I tried (after reading, among others, this):

$[prj/src] sudo python pipeline/pipeline1.py
$[prj/src] sudo /path/to/env/bin/python pipeline/pipeline1.py
$[prj/src] sudo -E /path/to/env/bin/python pipeline/pipeline1.py

they all fail, all but the first because python cannot find the module common. Even if I asked to keep the environment with -E (so PYTHONPATH should be kept) the import fails.
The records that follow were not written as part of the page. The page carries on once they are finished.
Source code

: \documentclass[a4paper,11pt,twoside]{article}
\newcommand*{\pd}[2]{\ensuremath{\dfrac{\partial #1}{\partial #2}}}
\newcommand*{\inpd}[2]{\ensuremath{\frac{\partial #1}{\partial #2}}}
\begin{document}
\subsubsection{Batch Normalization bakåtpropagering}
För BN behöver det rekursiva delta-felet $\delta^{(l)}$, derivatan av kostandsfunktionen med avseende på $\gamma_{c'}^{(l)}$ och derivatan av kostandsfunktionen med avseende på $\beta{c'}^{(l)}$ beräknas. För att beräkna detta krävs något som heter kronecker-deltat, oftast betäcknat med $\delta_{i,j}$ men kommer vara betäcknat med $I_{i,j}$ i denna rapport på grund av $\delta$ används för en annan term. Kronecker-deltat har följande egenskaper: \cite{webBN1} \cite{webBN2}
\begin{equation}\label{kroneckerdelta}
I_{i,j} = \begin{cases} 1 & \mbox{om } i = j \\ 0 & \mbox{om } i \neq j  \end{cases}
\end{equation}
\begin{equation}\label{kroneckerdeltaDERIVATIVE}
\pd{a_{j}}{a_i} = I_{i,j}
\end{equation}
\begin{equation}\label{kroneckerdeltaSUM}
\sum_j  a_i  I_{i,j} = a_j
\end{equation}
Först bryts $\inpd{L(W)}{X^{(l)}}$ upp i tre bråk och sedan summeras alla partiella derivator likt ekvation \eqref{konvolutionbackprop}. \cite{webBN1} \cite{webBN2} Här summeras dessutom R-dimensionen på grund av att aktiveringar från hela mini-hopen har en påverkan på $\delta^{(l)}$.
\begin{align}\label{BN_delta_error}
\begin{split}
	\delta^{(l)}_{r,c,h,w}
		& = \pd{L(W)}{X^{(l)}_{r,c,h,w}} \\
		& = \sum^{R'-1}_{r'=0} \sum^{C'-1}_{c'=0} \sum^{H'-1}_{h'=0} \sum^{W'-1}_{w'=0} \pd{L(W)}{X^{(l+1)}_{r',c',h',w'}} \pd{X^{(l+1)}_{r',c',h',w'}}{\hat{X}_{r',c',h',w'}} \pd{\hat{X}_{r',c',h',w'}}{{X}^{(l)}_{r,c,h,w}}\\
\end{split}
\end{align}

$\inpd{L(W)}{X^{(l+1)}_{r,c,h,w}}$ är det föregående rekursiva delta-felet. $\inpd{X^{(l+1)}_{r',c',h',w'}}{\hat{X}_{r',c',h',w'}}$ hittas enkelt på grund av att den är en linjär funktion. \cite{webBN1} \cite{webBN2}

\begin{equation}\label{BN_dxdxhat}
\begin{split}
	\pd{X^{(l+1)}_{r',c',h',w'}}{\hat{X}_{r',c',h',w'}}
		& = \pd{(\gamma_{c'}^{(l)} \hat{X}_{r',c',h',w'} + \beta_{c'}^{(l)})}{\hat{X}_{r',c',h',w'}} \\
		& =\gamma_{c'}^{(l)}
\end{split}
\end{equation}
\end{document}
All the other imports from the virtual environment (that occur before the import common) do not fail.

In the future I need to give the code to a sys admin that might possibly not have any specific knowledge of python: I cannot ask him to set PYTHONPATH check this, check that.

In this case, how should I organize my code to have the import common (or any other module I write) succeed? Do I really need to add PYTHONPATH=. every time?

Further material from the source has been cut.